Beitragsart: Kommentar
Sprache: deutsch
Redaktionsbereich: Internationales, Politik/Info
Serie: Aus Neutraler Sicht
Entstehung

AutorInnen: Albert Jörimann
Kontakt: redaktion(at)radio-frei.de
Radio: Radio F.R.E.I., Erfurt im www
Produktionsdatum: 21.02.2023
CC BY-NC-SA
Creative Commons BY-NC-SA
Namensnennung - Nicht-kommerziell - Weitergabe unter gleichen Bedingungen erwünscht
Skript
Der Mensch ist ein Konglomerat aus unendlich vielen Bestandteilen wie zum Beispiel Milz und Malz, Herz und Schmerz, Magen und Darm, vor allem aber im Bereich von Geist und Seele, welche ich im Gegensatz zu vielen meiner Kolleg:innen nicht primär als Darmfunktion verstehe, sondern ganz allgemein als das zentrale Element, welches den Menschen vom Tier unterscheidet.
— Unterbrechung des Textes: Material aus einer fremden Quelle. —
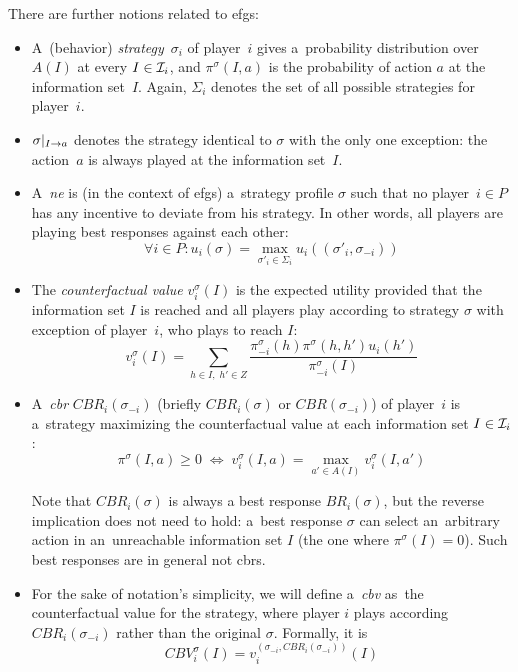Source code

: \noindent
There are further notions related to \acrshort{efg}s:
\begin{itemize}
  \item A~(behavior) \emph{strategy}~$\sigma_i$ of player~$i$ gives a~probability distribution over $A(I)$ at every $I \in \mathcal{I}_i$, and $\pi ^\sigma (I, a)$ is the probability of action $a$ at the information set~$I$.
    Again, $\Sigma_i$ denotes the set of all possible strategies for player~$i$.

  \item $\sigma | _{I \rightarrow a}$ denotes the strategy identical to $\sigma$ with the only one exception:
    the action~$a$ is always played at the information set~$I$.

  \item A~\emph{\acrfull{ne}} is (in the context of \acrshort{efg}s) a~strategy profile $\sigma$ such that no player~$i \in P$ has any incentive to deviate from his strategy.
    In other words, all players are playing best responses against each other:
    \[ \forall i \in P\colon u_i (\sigma) = \max _{\sigma'_i \in \Sigma_i} u_i ((\sigma'_i, \sigma_{-i})) \]

  \item The \emph{counterfactual value} $v _i ^\sigma (I)$ is the expected utility provided that the information set $I$ is reached and all players play according to strategy $\sigma$ with exception of player~$i$, who plays to reach $I$:
    \[ v _i ^\sigma (I) = \sum\limits _{h \in I, \; h' \in Z}
      \frac
      {\pi _{-i} ^\sigma(h) \pi ^\sigma(h,h') u_i(h')}
      {\pi _{-i} ^\sigma (I)} \]

  \item A~\emph{\acrlong{cbr}} $CBR _i (\sigma _{-i})$ (briefly $CBR _i (\sigma)$ or $CBR(\sigma_{-i})$) of player~$i$ is a~strategy maximizing the counterfactual value at each information set $I \in \mathcal{I} _i$:
    \[ \pi ^\sigma (I, a) \geq 0
      \; \Longleftrightarrow \;
      v _i ^\sigma (I, a) = \max _{a' \in A(I)} v _i ^\sigma (I, a') \]

    Note that $CBR _i (\sigma)$ is always a best response $BR _i (\sigma)$, but the reverse implication does not need to hold:
    a~best response $\sigma$ can select an~arbitrary action in an~unreachable information set $I$ (the one where $\pi ^\sigma (I) = 0$).
    Such best responses are in general not \acrlong{cbr}s.

  \item For the sake of notation's simplicity, we will define a~\emph{\acrfull{cbv}} as~the counterfactual value for the strategy, where player $i$ plays according $CBR _i (\sigma _{-i})$ rather than the original $\sigma$.
    Formally, it is
    \[ CBV _i ^\sigma (I) = v _i ^{(\sigma _{-i}, CBR _i (\sigma _{-i} ))} (I) \]


\end{itemize}
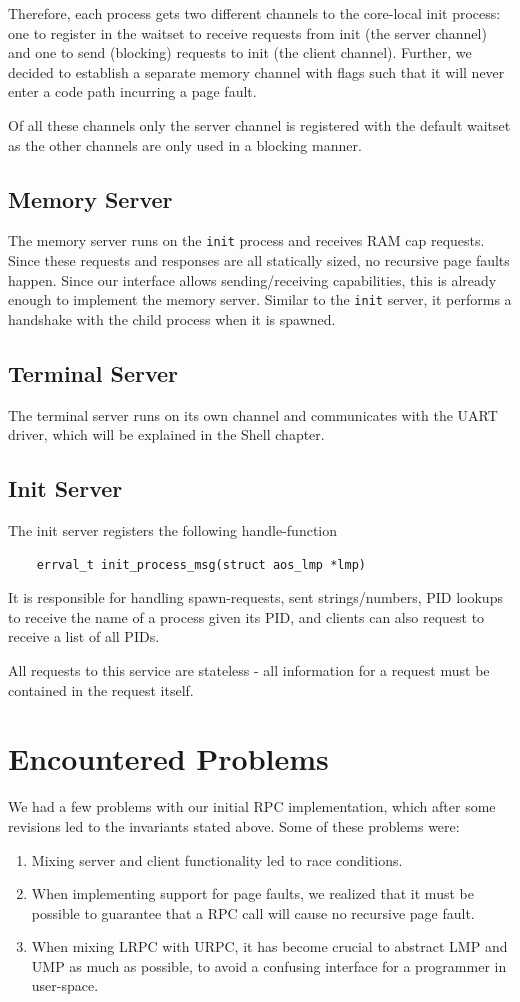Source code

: Therefore, each process gets two different channels to the core-local init process:
one to register in the waitset to receive requests from init (the server channel) and
one to send (blocking) requests to init (the client channel). Further, we decided
to establish a separate memory channel with flags such that it will never
enter a code path incurring a page fault.

Of all these channels only the server channel is registered with the default
waitset as the other channels are only used in a blocking manner.

\subsection{Memory Server}
The memory server runs on the \texttt{init} process and receives RAM cap requests.
Since these requests and responses are all statically sized, no recursive page faults 
happen. Since our interface allows sending/receiving capabilities, this 
is already enough to implement the memory server.
Similar to the \texttt{init} server, it performs a handshake with the child process
when it is spawned. 
\subsection{Terminal Server}
The terminal server runs on its own channel and communicates with the UART driver, which will be explained in the Shell chapter.
\subsection{Init Server}
The init server registers the following handle-function 
\begin{verbatim}
    errval_t init_process_msg(struct aos_lmp *lmp)
\end{verbatim}
It is responsible for handling spawn-requests, sent strings/numbers, PID lookups to receive 
the name of a process given its PID, and clients can also request to receive a list of all PIDs.

All requests to this service are stateless - all information for a request must be 
contained in the request itself.


\section{Encountered Problems}
We had a few problems with our initial RPC implementation, 
which after some revisions led to the invariants stated above. Some of these problems were:
\begin{enumerate}
    \item Mixing server and client functionality led to race conditions.

    \item When implementing support for page faults, we realized that it must be possible 
to guarantee that a RPC call will cause no recursive page fault.

    \item When mixing LRPC with URPC, it has become crucial to abstract LMP and UMP as much 
as possible, to avoid a confusing interface for a programmer in user-space.
\end{enumerate}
Bei mir laufen Geist und Seele sowieso unter dem Überbegriff von Vernunft, was wiederum nicht un­kont­ro­vers ist, wie ich ja selber weiß, denn die Gefühle, geschätzte Hörerinnen und Hörer, die Gefühle! Wie soll man diese im Hause der Vernunft unterbringen, in welcher Rumpelkammer des Verstandes hat es noch ein bisschen Platz für Emotionen, wo doch das ganze Haus, was sage ich das ganze Haus, ein einzelnes Individuum ist ja viel mehr als nur gerade ein einzelnes Haus, jedes Individuum umfasst mindestens eine Kleinstadt, und in dieser Kleinstadt sind alle Wohnungen schon belegt mit all den unterschiedlichen und gegensätzlichen Bestandteilen der Vernunft – wo sollen da noch die Gefühle hin? – Jaja, ich weiß, dass die Gefühle nicht nur eine gewaltige Rolle spielen, sondern die Men­schen sowohl einzeln als auch im Kollektiv viel stärker leiten als die offiziellen Leitlinien der Vernunft, aber, merkt auf: die Gefühle sind eigentlich ihrerseits nichts weiter als eine Urform der Vernunft, und auch wenn darüber in der internationalen Gemeinschaft der Wissenschaftler:innen und insonderheit bei den Psycholog:innen wohl kein Konsens besteht, ja noch nicht mal in allen Unterabteilungen meines eigenen Ich, so bleibe ich doch dabei. Gefühle sind vernünftig! Es ist vernünftig, Gefühle zu haben, es ist auch vernünftig, regelmäßig unvernünftig zu sein und eben gerne mal emotional, es wäre absolut unvernünftig, wenn man nie emotional wäre, und so weiter.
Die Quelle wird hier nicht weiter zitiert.